Introduction – The One Decision That Changes Everything (0:00)

Bo: Two people, same salary, same job title, same city. They start their careers at the same time and they both work hard for decades. But at age 55, one of them retires with complete financial independence. The other one still working at age 75. Not because they want to, but because they have to. So what was the difference? It wasn’t their income. It was not their investment returns. It wasn’t luck or an inheritance or just timing the market just right. It was one single decision that they made differently and they made it over and over again every single month for their entire career. Guys, I am so excited because today we’re going to talk about what that one decision is and how it can either help you retire early or ruin your financial future.

Your Savings Rate Determines Your Future (0:47)

Bo: The one decision that can make or break your retirement is your savings rate or the percentage of your income that you save and invest every month. This one decision matters more than almost anything else in your financial life. And here’s why. When you’re just getting started on your wealth-building journey, you are doing most of the work by earning your income. Over time, as you save and invest, your army of dollar bills begins to do more of the heavy lifting through compound growth. Your savings rate is the decision that determines the size of your army. And it doesn’t just affect how much money you have when you retire. It determines when you get to retire. Yes, a higher savings rate means you end up wealthier, but it also accelerates the timeline to financial independence.
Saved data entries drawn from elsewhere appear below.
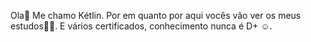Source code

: Ola👋 
Me chamo Kétlin. 
Por em quanto por aqui vocês vão ver os meus estudos✍🏼.
E vários certificados, conhecimento nunca é D+ ☺️.
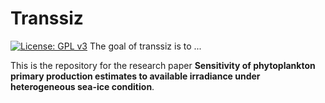 # Transsiz

[![License: GPL v3](https://img.shields.io/badge/License-GPLv3-blue.svg)](https://www.gnu.org/licenses/gpl-3.0)
The goal of transsiz is to ...

This is the repository for the research paper **Sensitivity of phytoplankton primary production estimates to available irradiance under heterogeneous sea-ice condition**.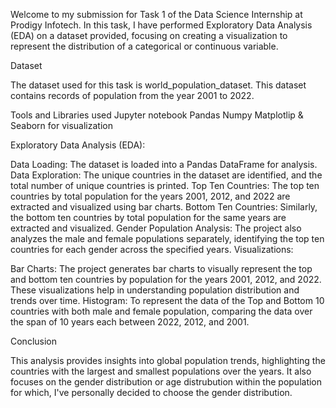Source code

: Welcome to my submission for Task 1 of the Data Science Internship at Prodigy Infotech. In this task, I have performed Exploratory Data Analysis (EDA) on a dataset provided, focusing on creating a visualization to represent the distribution of a categorical or continuous variable.

Dataset

The dataset used for this task is world_population_dataset. This dataset contains records of population from the year 2001 to 2022.

Tools and Libraries used
Jupyter notebook
Pandas
Numpy
Matplotlip & Seaborn for visualization

Exploratory Data Analysis (EDA):

  Data Loading: The dataset is loaded into a Pandas DataFrame for analysis.
  Data Exploration: The unique countries in the dataset are identified, and the total number of unique countries is printed.
Top Ten Countries: The top ten countries by total population for the years 2001, 2012, and 2022 are extracted and visualized using bar charts.
Bottom Ten Countries: Similarly, the bottom ten countries by total population for the same years are extracted and visualized.
Gender Population Analysis: The project also analyzes the male and female populations separately, identifying the top ten countries for each gender across the specified years.
Visualizations:

Bar Charts: The project generates bar charts to visually represent the top and bottom ten countries by population for the years 2001, 2012, and 2022. These visualizations help in understanding population distribution and trends over time. Histogram: To represent the data of the Top and Bottom 10 countries with both male and female population, comparing the data over the span of 10 years each between 2022, 2012, and 2001.

Conclusion

This analysis provides insights into global population trends, highlighting the countries with the largest and smallest populations over the years. It also focuses on the gender distribution or age distrubution within the population for which, I've personally decided to choose the gender distribution.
Manny vs. Allen: Savings Rate Beats Returns (1:30)

Bo: I’ll show you exactly what I mean. Manny the Mutant and Average Allen are both earning $100,000 a year. Average Allen saves 10% of his income and earns an incredible 10% average annual rate of return. Manny the Mutant saves 25% of his income, but earns only a modest 6% average rate of return. Over 30 years, Average Allen, the one who had the better returns but the lower savings rate, builds up an impressive $1.8 million. Manny, however, the one with the lower returns but the higher savings rate, reaches over $2 million. In fact, he crosses the $1 million mark in year 21, which is 4 years earlier than Allen. With his higher savings rate, Manny will reach financial independence faster with more money despite having lower investment returns. And here’s what that shows us. You can outsave a bad rate of return, but you cannot out-return a bad savings rate.
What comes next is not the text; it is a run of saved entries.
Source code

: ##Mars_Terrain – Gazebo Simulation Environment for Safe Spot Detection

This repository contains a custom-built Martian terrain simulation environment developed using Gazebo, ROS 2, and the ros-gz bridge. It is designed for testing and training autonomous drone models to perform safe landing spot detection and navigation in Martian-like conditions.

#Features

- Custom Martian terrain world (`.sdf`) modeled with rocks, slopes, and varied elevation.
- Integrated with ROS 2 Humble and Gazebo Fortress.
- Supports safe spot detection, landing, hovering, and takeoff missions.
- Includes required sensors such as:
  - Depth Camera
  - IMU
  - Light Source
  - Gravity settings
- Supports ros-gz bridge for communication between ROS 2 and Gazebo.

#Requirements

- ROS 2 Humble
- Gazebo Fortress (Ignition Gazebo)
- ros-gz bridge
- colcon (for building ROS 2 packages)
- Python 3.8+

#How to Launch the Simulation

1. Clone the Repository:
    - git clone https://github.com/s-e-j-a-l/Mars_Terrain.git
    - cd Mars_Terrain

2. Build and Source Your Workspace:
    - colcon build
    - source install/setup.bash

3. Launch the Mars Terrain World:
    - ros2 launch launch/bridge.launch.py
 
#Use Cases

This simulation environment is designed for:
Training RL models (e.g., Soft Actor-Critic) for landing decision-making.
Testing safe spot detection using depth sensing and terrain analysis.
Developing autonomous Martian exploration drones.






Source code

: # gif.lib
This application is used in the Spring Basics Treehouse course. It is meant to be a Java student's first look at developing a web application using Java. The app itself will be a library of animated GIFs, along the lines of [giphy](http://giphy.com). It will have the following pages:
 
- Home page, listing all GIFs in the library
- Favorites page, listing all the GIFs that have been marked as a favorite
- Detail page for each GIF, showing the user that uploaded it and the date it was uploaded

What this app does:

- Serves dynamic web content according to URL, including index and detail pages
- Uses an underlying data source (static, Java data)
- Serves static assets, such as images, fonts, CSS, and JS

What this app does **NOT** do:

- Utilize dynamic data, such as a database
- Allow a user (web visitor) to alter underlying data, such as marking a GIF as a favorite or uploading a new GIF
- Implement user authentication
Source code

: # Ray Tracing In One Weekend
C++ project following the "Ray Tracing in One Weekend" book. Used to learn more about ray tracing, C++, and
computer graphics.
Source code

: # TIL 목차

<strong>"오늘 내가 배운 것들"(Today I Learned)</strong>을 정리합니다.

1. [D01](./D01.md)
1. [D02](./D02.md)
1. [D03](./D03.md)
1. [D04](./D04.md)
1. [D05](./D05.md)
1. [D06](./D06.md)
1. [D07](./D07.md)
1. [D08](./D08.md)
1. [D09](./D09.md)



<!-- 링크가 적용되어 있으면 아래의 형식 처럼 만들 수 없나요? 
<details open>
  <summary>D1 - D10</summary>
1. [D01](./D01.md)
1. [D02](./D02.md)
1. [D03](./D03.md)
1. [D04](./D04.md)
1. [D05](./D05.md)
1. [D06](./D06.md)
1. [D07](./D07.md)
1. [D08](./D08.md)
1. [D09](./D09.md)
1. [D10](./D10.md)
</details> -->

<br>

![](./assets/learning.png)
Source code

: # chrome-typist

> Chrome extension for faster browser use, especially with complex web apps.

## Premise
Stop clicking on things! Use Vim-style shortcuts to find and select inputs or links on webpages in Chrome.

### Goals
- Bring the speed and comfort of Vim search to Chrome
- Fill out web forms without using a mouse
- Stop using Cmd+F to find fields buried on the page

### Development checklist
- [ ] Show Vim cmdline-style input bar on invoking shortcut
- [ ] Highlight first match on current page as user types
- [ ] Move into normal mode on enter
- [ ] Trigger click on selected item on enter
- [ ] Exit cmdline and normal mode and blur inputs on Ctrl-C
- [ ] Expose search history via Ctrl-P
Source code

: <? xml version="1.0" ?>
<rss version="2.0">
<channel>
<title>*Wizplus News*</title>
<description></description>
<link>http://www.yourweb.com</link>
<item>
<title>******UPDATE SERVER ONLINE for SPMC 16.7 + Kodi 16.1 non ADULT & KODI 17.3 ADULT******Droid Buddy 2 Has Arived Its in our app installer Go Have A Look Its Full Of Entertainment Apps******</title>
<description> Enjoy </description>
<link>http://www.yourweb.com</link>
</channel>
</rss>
Why Savings Rate Matters Most (2:36)

Bo: I know you. No investment strategy, no matter how sophisticated, can compensate for not saving enough in the first place. The base has to be there for the compounding to do its work. It also shows us how a low savings rate costs you both money and time. If your savings rate is too low, you may have to keep working months or even years past your retirement age. So, every major financial decision you make, from the house you buy to the car you drive to even the vacations you take, is really a retirement timeline decision. You’re choosing today’s comfort or today’s pleasure over tomorrow’s freedom. And it would seem a lot of Americans are doing just that. According to the Federal Reserve, the median amount of retirement account assets for Americans nearing retirement, those that are between ages 55 and 64, is only about $185,000. Using the 4% withdrawal rule, that would provide only $7,400 of annual income in retirement.

The 25% Benchmark (3:33)

Bo: So why do most people not save enough? Well, there’s one big obstacle that keeps most people from increasing their savings rate. But before we get to that, how much should you be saving in the first place? The benchmark we recommend is 25% of your gross income. That number puts most people on a path to real financial independence. If you’re investing 25% for retirement by age 30, it’s likely you could replace almost 120% of your pre-retirement income if you retire at 65. And that’s assuming a 6% annual rate of return. Think about that. That’s literally a pay raise in retirement. Is 25% the right number for you? Well, not necessarily. It depends on your age, your lifestyle, your goals, and where you’re starting from. Someone who starts investing at 22 has a lot more flexibility than someone who waits until 42. If you want to know what you should aim for based on your age, check out our free resource, How Much Should You Save. You can download it now at moneyguy.com/resources.

The Biggest Obstacle: Lack of Financial Margin (4:33)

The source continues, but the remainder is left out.